Die liebe Martha, arbeitet ehrenamtlich im Auffanglager für Drogenabhängige, hat einen ganz tollen Verlobten, der sie heiraten möchte und eine gesicherte Zukunft. Sie lässt alles für einen drogenabhängigen Serienmörder sausen und brennt mit ihm durch – warum eigentlich?!

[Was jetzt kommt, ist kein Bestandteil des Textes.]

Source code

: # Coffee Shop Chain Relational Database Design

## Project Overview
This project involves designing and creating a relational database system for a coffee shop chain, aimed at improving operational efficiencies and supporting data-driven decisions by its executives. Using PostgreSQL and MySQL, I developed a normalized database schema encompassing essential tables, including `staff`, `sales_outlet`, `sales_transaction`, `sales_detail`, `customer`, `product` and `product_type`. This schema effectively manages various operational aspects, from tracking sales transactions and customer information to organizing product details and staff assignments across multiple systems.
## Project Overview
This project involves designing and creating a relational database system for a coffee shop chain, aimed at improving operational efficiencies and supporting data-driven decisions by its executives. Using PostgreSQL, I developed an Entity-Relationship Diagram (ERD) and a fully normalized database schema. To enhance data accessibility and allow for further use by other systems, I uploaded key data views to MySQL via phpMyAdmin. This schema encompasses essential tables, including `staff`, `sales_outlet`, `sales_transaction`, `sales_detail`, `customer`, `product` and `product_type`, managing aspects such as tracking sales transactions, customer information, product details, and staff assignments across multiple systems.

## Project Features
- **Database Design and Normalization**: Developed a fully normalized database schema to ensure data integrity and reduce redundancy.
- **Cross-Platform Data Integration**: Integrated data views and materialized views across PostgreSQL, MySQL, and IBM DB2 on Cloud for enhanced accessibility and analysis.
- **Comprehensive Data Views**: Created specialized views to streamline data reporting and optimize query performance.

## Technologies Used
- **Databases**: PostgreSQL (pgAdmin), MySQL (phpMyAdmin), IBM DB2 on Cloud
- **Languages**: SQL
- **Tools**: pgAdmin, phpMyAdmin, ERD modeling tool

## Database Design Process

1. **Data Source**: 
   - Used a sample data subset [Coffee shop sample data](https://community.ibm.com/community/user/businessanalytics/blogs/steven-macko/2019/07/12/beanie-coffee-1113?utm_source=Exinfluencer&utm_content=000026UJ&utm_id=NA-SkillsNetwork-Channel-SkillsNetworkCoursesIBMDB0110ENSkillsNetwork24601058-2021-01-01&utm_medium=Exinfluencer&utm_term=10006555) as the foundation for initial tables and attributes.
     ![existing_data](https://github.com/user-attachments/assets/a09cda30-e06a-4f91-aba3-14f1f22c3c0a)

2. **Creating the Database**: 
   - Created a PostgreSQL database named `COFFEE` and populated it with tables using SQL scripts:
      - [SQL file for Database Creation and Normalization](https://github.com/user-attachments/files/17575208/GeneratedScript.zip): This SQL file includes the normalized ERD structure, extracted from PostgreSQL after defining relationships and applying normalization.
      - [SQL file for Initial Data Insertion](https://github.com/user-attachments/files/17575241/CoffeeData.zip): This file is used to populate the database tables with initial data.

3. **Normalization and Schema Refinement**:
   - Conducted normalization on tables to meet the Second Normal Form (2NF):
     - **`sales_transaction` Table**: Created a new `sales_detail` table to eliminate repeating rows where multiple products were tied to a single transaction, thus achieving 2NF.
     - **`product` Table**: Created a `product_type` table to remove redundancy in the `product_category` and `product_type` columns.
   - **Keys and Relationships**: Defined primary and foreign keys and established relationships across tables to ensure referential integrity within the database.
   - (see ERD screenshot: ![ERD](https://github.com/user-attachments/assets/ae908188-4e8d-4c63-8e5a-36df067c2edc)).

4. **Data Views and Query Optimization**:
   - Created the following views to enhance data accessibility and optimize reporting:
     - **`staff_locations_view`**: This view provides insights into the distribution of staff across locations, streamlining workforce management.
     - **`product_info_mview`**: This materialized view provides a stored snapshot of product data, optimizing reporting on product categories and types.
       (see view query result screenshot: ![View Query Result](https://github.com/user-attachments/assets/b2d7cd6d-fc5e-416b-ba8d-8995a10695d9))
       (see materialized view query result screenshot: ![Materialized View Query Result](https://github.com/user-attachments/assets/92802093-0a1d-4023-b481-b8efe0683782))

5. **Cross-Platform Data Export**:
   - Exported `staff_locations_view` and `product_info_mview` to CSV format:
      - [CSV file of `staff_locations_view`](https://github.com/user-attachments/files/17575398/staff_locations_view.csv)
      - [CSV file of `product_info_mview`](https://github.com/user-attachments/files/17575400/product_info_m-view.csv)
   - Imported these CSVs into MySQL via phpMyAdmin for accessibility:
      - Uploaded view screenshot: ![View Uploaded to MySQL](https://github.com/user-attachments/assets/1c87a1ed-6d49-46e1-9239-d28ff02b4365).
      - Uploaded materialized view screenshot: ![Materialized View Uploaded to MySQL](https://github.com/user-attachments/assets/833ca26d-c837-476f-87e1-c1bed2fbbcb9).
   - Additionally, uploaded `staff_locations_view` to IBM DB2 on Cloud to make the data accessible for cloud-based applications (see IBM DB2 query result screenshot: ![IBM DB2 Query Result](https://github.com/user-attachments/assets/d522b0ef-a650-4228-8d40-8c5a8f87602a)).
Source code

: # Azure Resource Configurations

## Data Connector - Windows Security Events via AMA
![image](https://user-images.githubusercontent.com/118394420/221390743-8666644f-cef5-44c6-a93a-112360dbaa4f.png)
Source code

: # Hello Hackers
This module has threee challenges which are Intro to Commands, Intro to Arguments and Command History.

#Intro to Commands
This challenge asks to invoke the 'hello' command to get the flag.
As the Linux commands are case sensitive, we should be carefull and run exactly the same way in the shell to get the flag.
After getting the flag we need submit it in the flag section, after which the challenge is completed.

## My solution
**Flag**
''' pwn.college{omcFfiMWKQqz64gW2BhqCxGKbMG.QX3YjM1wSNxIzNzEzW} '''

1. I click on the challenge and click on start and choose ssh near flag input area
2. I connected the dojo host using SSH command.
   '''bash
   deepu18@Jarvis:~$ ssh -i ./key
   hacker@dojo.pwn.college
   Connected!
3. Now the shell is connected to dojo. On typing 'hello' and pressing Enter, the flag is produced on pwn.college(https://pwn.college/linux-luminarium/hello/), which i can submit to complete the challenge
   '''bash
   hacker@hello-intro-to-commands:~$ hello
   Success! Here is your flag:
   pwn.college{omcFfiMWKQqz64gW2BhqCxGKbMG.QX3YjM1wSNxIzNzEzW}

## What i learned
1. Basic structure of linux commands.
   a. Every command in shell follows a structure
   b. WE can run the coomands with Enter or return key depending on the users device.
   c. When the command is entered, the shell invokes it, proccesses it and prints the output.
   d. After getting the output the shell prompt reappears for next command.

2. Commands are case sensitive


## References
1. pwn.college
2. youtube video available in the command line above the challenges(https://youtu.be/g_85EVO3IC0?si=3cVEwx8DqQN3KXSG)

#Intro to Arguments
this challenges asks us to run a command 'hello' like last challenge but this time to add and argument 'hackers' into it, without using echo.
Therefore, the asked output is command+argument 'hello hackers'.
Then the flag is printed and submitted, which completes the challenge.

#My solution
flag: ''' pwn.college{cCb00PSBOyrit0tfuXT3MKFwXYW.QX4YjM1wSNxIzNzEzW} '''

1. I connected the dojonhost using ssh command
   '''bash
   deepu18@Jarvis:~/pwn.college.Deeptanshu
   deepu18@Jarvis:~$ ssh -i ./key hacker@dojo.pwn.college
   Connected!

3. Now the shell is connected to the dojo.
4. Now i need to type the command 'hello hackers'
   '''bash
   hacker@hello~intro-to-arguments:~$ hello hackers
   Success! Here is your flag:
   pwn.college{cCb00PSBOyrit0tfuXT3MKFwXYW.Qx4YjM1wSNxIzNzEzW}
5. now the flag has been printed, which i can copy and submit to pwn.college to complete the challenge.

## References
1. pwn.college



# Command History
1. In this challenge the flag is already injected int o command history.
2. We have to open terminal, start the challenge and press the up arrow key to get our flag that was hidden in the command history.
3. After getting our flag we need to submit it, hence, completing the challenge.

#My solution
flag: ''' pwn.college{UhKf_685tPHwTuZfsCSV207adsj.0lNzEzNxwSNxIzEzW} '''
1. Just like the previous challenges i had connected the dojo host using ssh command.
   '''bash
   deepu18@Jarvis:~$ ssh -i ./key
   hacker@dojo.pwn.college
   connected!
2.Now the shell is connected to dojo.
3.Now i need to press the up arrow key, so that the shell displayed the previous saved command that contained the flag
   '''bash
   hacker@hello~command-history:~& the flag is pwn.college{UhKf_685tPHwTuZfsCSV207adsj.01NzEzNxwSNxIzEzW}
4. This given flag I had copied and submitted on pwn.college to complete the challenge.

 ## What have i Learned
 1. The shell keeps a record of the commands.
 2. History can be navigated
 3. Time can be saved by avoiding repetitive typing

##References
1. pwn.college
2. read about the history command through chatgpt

Und im ganzen Roman geht es natürlich auch noch so halb um die Geschichte vom Mord um Sonnys Vater. Wer und warum hat das ganze in Auftrag gegeben? – Das Rätselraten hat dann auch ein Ende und es ist eine Kunst, den wirklich über die komplette Geschichte absolut liebsten und einfühlsamsten Charakter als den Buh-Mann hinzustellen. Unmöglich!
SPOILER ENDE

Cover:
Das Cover ist ok, düster, berechnend, überlegen. Es passt irgendwie zur Geschichte.

Fazit:
Selten ein so mieses Hörbuch gehört. Da ich es nicht abgebrochen habe (schade um die vergeudete Zeit) erhält „Der Sohn“ von mir noch 2 Sterne, bekommt aber keine Hör- bzw. Leseempfehlung. Diese Geschichte ist unglaubwürdig und wahrscheinlich nur für Fans von Jo Nesbø interessant.